Mark has a family (girlfriend, two small boys, and a cat) and lives in Mountain View, California. One day he wants to move far away from people and be a consultant or contractor.

MongoDB disappoints me again.

At my employer we use MongoDB for one of our core databases. I have never worked with it before I got here, but now I'm responsible for maintaining it so I have spent some decent amount of time banging on it and learning about it.

I'm impressed with the ease of use, configuration, and general maintenance. It seems to do things in a reasonably sane fashion most of the time. I am happy to recommend it to people with small to medium infrastructures who want to focus more on the application development and worry less about the administration overhead on the backend. For the most part, MongoDB just works.

There are a few things that make me less happy with the system, though, and lead me to recommend against using it for highly critical systems or once you pass a certain size. That brings us to today.

Last week, there was an odd issue where we restarted one of our MongoDB instances and when it came back up, some of the journal files were owned by root. This caused the database to stop processing the journal and it started falling behind. It also couldn't download further journal data from the master, so it was effectively doing no work.

Our monitoring didn't catch it (it wasn't yet replicating so it wasn't showing any replication lag), so it went a while without being noticed. When I finally did realize it was broken, I fixed the ownership of the files and restarted it. A while later, I checked back on the status and saw that the replication state was RECOVERING. Great! I went about my business content in the knowledge that it was now recovering from the problem and would be back up to speed at some point.

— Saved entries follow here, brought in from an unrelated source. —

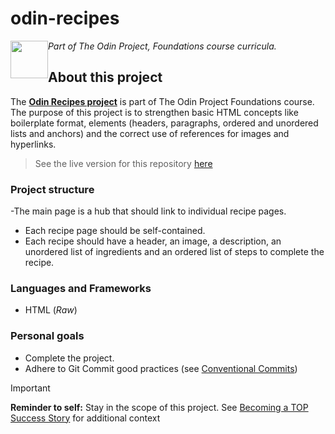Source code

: # odin-recipes
<div><img style = "float: inline-start" src=https://www.theodinproject.com/mstile-310x310.png width=60 heigh=60 alignment="left">
<p><i>Part of The Odin Project, Foundations course curricula.</i></p></div>

## About this project

The [**Odin Recipes project**](https://www.theodinproject.com/lessons/foundations-recipes) is part of The Odin Project Foundations course. The purpose of this project is to strengthen basic HTML concepts like boilerplate format, elements (headers, paragraphs, ordered and unordered lists and anchors) and the correct use of references for images and hyperlinks.

> See the live version for this repository [here](https://oscartavia.github.io/odin-recipes/)

### Project structure
-The main page is a hub that should link to individual recipe pages.
- Each recipe page should be self-contained.
- Each recipe should have a header, an image, a description, an unordered list of ingredients and an ordered list of steps to complete the recipe.


### Languages and Frameworks
- HTML (*Raw*)

### Personal goals
- Complete the project.
- Adhere to Git Commit good practices (see [Conventional Commits](https://www.conventionalcommits.org/en/v1.0.0/))

>[!IMPORTANT]
> **Reminder to self:** 
> Stay in the scope of this project. See [Becoming a TOP Success Story](https://dev.to/theodinproject/learning-code-f56) for additional context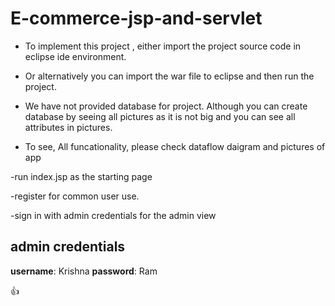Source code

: E-commerce-jsp-and-servlet
===========================


* To implement this project , either import the project source code in eclipse ide environment.

* Or alternatively you can import the war file to eclipse and then run the project.

* We have not provided database for project. Although you can create database by seeing all pictures as it is not big and you can see all attributes in pictures. 

* To see, All funcationality, please check dataflow daigram and pictures of app

-run index.jsp as the starting page

-register for common user use.

-sign in with admin credentials for the admin view

admin credentials
-----------------

__username__: Krishna
__password__: Ram

:+1:
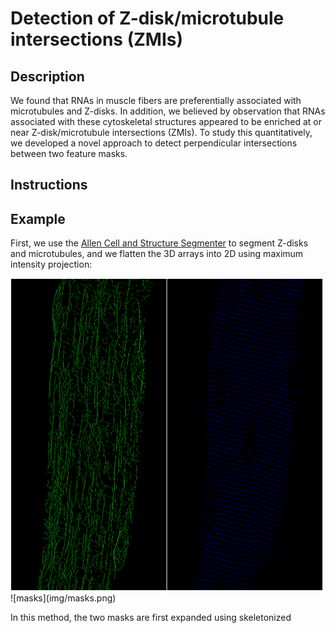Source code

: # Detection of Z-disk/microtubule intersections (ZMIs)

## Description
We found that RNAs in muscle fibers are preferentially associated with microtubules and Z-disks. In addition, we believed by observation that RNAs associated with these cytoskeletal structures appeared to be enriched at or near Z-disk/microtubule intersections (ZMIs). To study this quantitatively, we developed a novel approach to detect perpendicular intersections between two feature masks.

## Instructions

## Example
First, we use the [Allen Cell and Structure Segmenter](https://www.biorxiv.org/content/10.1101/491035v2) to segment Z-disks and microtubules, and we flatten the 3D arrays into 2D using maximum intensity projection:

<img src="img/masks.png" alt="masks" width="500">
![masks](img/masks.png)

In this method, the two masks are first expanded using skeletonized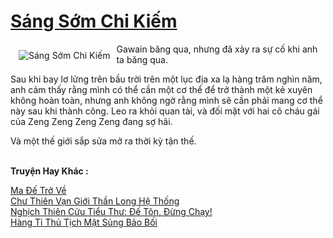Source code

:<a href="https://truyenwiki.net/sang-som-chi-kiem.36007/" title="Sáng Sớm Chi Kiếm"><h1>Sáng Sớm Chi Kiếm</h1></a><div style="display:table"><img align="right" style="float: left; padding: 10px;" src="https://truyenwiki.net/a/img/str/src/36007.jpg" alt="Sáng Sớm Chi Kiếm">Gawain băng qua, nhưng đã xảy ra sự cố khi anh ta băng qua.<p></p> Sau khi bay lơ lửng trên bầu trời trên một lục địa xa lạ hàng trăm nghìn năm, anh cảm thấy rằng mình có thể cần một cơ thể để trở thành một kẻ xuyên không hoàn toàn, nhưng anh không ngờ rằng mình sẽ cần phải mang cơ thể này sau khi thành công. Leo ra khỏi quan tài, và đối mặt với hai cô cháu gái của Zeng Zeng Zeng Zeng đang sợ hãi.<p></p> Và một thế giới sắp sửa mở ra thời kỳ tận thế.</div><p><br><b>Truyện Hay Khác :</b></p><a href="https://truyenwiki.net/ma-de-tro-ve.36018/" alt="Ma Đế Trở Về">Ma Đế Trở Về</a><br/><a href="https://sangtacviet.wordpress.com/2020/10/22/chu-thien-van-gioi-than-long-he-thong/" alt="Chư Thiên Vạn Giới Thần Long Hệ Thống">Chư Thiên Vạn Giới Thần Long Hệ Thống</a><br/><a href="https://sangtacviet.wordpress.com/2020/10/22/nghich-thien-cuu-tieu-thu-de-ton-dung-chay/" alt="Nghịch Thiên Cửu Tiểu Thư: Đế Tôn, Đừng Chạy!">Nghịch Thiên Cửu Tiểu Thư: Đế Tôn, Đừng Chạy!</a><br/><a href="https://sangtacviet.wordpress.com/2020/10/22/hang-ti-thu-tich-mat-sung-bao-boi/" alt="Hàng Tỉ Thủ Tịch Mật Sủng Bảo Bối">Hàng Tỉ Thủ Tịch Mật Sủng Bảo Bối</a><br/>
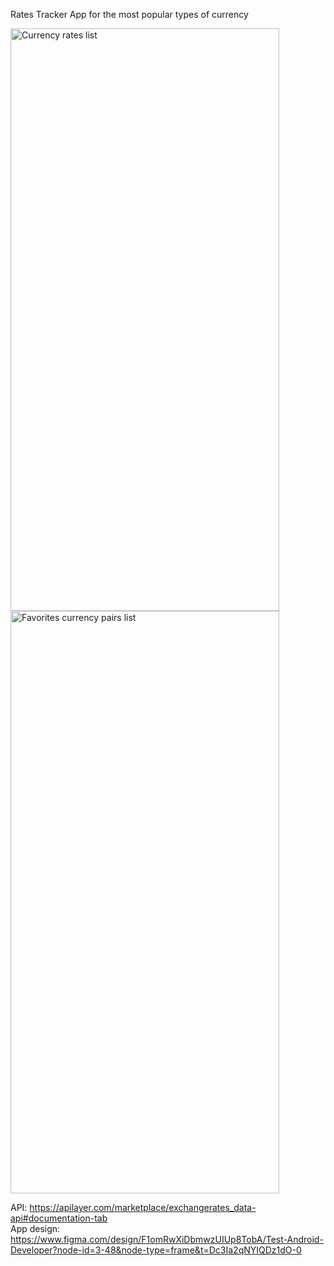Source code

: Rates Tracker App for the most popular types of currency

<img src="https://github.com/user-attachments/assets/7f3ce2b8-2323-45c4-bec7-232f7472bc1d" alt="Currency rates list" width="430" height="932" />
<img src="https://github.com/user-attachments/assets/0d5f6fe4-5ee5-4511-87d6-d380953fa816" alt="Favorites currency pairs list" width="430" height="932" />


API: https://apilayer.com/marketplace/exchangerates_data-api#documentation-tab<br>
App design: https://www.figma.com/design/F1omRwXiDbmwzUIUp8TobA/Test-Android-Developer?node-id=3-48&node-type=frame&t=Dc3Ia2qNYIQDz1dO-0
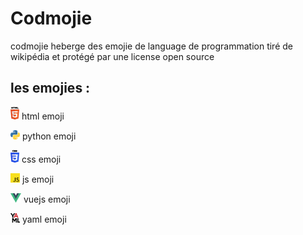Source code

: # Codmojie
codmojie heberge des emojie de language de programmation tiré de wikipédia et protégé par une license open source

## les emojies :


![html-emoji](src/emoji/html.png)   html emoji

![python-emoji](src/emoji/python.png)   python emoji

![css-emoji](src/emoji/css.png) css emoji

![js-emoji](src/emoji/js.png) js emoji

![vuejs-emoji](src/emoji/vuejs.png) vuejs emoji

![yaml-emoji](src/emoji/yaml.png) yaml emoji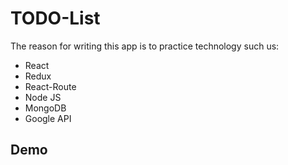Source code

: <h1>TODO-List</h1>
The reason for writing this app is to practice technology such us:
<ul>
<li>React</li>
<li>Redux</li>
<li>React-Route</li>
<li>Node JS</li>
<li>MongoDB</li>
<li>Google API</li>
</ul>
<h2>Demo</h2>
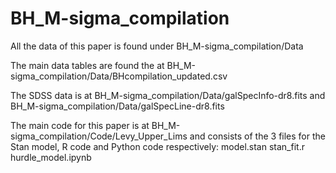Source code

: # BH_M-sigma_compilation

All the data of this paper is found under BH_M-sigma_compilation/Data

The main data tables are found the at BH_M-sigma_compilation/Data/BHcompilation_updated.csv

The SDSS data is at BH_M-sigma_compilation/Data/galSpecInfo-dr8.fits and BH_M-sigma_compilation/Data/galSpecLine-dr8.fits

The main code for this paper is at BH_M-sigma_compilation/Code/Levy_Upper_Lims and consists of the 3 files for the Stan model, R code and Python code respectively: model.stan stan_fit.r hurdle_model.ipynb
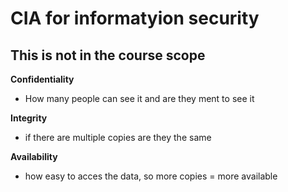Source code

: # CIA for informatyion security
## This is not in the course scope
**Confidentiality**
- How many people can see it and are they ment to see it  

**Integrity**
- if there are multiple copies are they the same

**Availability**
- how easy to acces the data, so more copies = more available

That was Thursday. Today, the machine has still not recovered and seems to be falling farther and farther behind. That's odd. We aren't doing so many writes on this cluster that I would expect it to be that overloaded -- and the other replica members aren't having these issues. In fact, as I started to dig into it, I realized that it was doing no useful work at all -- not progressing even a tiny bit.

I ended up in the log files and found:

Mon Jan 30 11:59:03 [replica set sync] replSet error RS102 too stale to catch up, at least from blahblahblah:27018
Mon Jan 30 11:59:03 [replica set sync] replSet our last optime : Jan 21 11:00:02 4f1aef12:d4
Mon Jan 30 11:59:03 [replica set sync] replSet oldest at blahblahblah:27018 : Jan 29 06:05:59 4f253627:90
Mon Jan 30 11:59:03 [replica set sync] replSet See http://www.mongodb.org/display/DOCS/Resyncing+a+Very+Stale+Replica+Set+Member
Mon Jan 30 11:59:03 [replica set sync] replSet error RS102 too stale to catch up
Mon Jan 30 11:59:03 [replica set sync] replSet RECOVERING

This is pretty obvious -- it's too far behind the master when it tried to recover, so the master doesn't have enough journal data to send it and it can't ever just come back up and recover. That's fine. I've been a MySQL DBA long enough to know that this happens in any replicated system. No foul here.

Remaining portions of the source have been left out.